» **Task brief**: Reproduce the top of the data verbatim, through and including the line that contains "from simpler ones.".

--- Source information Enclosed Below ---

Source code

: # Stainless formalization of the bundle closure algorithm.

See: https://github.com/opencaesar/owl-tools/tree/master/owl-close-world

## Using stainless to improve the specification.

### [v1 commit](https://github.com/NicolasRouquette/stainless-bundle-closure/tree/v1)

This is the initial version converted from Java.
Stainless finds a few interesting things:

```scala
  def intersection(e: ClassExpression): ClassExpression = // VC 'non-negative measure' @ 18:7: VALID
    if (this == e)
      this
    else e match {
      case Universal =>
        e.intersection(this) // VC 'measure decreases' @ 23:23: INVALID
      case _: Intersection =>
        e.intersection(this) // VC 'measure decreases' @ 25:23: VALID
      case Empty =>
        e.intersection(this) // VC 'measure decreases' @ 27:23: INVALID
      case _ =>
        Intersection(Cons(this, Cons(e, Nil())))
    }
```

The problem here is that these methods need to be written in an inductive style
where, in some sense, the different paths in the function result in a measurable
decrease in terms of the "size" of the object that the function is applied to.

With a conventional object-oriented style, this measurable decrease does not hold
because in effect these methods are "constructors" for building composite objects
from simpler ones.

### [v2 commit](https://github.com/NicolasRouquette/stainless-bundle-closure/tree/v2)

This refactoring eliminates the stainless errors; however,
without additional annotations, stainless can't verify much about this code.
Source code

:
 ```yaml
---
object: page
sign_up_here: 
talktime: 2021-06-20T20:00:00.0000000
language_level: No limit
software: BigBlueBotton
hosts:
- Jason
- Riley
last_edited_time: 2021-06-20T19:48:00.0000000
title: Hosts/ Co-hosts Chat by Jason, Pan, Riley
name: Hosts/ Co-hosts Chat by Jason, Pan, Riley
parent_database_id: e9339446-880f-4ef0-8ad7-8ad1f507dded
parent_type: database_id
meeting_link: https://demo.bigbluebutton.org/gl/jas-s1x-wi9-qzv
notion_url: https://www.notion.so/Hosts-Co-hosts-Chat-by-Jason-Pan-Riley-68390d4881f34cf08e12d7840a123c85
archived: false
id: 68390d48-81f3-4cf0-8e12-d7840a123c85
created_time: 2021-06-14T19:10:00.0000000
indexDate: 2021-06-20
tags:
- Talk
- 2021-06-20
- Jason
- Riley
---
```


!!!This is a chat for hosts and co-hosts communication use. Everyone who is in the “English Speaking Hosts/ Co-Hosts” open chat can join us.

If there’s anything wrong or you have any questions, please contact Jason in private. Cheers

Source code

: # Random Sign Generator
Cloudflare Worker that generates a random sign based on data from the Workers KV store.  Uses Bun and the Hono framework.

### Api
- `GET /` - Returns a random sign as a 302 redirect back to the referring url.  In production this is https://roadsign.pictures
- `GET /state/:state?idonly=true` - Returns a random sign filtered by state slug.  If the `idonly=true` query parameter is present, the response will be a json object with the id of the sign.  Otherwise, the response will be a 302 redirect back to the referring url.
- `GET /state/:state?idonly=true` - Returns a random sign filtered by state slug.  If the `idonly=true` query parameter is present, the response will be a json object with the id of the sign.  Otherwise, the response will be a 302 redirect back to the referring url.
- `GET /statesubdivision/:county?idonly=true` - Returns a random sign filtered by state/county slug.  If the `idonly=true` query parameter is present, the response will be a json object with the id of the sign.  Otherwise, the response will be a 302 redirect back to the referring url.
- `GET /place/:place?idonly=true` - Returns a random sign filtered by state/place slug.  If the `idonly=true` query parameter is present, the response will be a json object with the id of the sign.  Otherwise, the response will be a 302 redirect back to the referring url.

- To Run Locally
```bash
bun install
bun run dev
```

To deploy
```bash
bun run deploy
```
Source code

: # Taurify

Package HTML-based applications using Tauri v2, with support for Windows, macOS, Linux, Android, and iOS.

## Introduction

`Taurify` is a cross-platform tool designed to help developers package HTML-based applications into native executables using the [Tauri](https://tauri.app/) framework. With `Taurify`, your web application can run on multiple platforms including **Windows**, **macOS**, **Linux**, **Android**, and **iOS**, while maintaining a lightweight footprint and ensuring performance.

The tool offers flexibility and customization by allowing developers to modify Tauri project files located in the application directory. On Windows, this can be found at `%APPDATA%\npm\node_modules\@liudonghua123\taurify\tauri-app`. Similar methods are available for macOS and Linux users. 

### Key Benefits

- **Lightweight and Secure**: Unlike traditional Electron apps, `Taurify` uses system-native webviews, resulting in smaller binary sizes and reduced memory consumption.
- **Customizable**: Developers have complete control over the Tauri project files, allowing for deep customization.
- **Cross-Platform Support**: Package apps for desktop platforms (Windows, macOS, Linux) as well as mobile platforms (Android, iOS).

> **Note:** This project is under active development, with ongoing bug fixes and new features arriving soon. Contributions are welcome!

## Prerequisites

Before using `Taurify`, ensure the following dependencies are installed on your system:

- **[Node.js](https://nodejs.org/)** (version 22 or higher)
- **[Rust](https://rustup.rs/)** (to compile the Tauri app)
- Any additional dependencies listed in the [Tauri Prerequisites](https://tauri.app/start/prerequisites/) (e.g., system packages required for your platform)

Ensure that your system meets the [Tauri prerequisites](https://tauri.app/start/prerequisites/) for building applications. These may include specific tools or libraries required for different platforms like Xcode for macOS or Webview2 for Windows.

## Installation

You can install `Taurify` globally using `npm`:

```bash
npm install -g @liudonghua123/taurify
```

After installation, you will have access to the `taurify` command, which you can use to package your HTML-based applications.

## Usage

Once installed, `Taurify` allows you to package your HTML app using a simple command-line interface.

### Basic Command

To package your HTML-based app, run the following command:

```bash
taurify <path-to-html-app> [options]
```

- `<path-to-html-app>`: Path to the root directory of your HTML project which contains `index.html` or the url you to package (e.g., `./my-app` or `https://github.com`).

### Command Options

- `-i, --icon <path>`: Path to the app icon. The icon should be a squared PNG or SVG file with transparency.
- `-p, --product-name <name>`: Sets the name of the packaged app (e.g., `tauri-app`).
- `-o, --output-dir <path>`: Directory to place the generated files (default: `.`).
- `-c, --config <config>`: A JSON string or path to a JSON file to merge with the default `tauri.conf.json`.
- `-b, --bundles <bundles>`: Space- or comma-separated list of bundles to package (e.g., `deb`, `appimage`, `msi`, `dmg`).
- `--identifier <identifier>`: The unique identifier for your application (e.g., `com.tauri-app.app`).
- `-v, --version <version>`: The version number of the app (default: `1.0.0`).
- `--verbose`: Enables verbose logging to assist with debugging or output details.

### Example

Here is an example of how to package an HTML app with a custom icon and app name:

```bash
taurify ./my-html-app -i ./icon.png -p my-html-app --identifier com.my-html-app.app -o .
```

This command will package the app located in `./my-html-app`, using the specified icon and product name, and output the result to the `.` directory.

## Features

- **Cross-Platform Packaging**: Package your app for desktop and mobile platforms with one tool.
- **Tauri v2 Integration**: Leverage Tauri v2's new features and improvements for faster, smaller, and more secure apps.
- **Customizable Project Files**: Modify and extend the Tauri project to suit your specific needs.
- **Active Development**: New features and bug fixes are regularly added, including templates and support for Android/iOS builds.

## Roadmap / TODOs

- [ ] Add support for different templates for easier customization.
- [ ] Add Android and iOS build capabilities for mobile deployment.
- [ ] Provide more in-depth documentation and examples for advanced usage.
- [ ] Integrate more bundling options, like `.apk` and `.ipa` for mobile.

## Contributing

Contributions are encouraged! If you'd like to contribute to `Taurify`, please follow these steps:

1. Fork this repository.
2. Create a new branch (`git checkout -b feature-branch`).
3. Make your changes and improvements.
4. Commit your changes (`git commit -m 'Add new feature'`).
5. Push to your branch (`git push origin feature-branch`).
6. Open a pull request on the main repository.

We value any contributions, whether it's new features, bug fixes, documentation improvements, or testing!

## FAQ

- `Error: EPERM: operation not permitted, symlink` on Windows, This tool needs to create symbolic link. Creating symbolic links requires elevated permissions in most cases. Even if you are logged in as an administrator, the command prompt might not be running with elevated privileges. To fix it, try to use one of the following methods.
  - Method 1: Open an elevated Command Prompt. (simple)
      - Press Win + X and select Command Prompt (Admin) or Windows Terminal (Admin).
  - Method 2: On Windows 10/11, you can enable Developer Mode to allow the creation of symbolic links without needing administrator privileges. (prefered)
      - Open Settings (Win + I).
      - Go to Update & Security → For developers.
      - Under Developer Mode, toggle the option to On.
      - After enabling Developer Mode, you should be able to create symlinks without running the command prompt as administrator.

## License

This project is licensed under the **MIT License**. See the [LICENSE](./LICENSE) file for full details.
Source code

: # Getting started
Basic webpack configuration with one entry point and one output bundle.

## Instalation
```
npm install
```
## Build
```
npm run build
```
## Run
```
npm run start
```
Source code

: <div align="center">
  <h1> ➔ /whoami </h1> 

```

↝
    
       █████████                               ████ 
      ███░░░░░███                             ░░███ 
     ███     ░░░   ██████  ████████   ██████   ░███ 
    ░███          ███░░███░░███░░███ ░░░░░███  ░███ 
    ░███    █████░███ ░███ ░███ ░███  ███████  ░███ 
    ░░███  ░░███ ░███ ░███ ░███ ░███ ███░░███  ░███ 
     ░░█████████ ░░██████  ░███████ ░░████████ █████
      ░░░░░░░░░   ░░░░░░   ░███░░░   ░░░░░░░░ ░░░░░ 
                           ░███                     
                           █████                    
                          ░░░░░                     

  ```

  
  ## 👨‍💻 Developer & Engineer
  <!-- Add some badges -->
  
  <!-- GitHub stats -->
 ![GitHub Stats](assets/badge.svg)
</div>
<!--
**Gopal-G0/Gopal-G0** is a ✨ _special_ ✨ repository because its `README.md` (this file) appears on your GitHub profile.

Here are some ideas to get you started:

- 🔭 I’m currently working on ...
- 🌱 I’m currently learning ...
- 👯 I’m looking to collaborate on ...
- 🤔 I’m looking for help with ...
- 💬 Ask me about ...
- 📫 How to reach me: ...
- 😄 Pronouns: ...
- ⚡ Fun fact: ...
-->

--- End of Enclosed Source information ---

» **Answer section**:
Source code

: # Stainless formalization of the bundle closure algorithm.

See: https://github.com/opencaesar/owl-tools/tree/master/owl-close-world

## Using stainless to improve the specification.

### [v1 commit](https://github.com/NicolasRouquette/stainless-bundle-closure/tree/v1)

This is the initial version converted from Java.
Stainless finds a few interesting things:

```scala
  def intersection(e: ClassExpression): ClassExpression = // VC 'non-negative measure' @ 18:7: VALID
    if (this == e)
      this
    else e match {
      case Universal =>
        e.intersection(this) // VC 'measure decreases' @ 23:23: INVALID
      case _: Intersection =>
        e.intersection(this) // VC 'measure decreases' @ 25:23: VALID
      case Empty =>
        e.intersection(this) // VC 'measure decreases' @ 27:23: INVALID
      case _ =>
        Intersection(Cons(this, Cons(e, Nil())))
    }
```

The problem here is that these methods need to be written in an inductive style
where, in some sense, the different paths in the function result in a measurable
decrease in terms of the "size" of the object that the function is applied to.

With a conventional object-oriented style, this measurable decrease does not hold
because in effect these methods are "constructors" for building composite objects
from simpler ones.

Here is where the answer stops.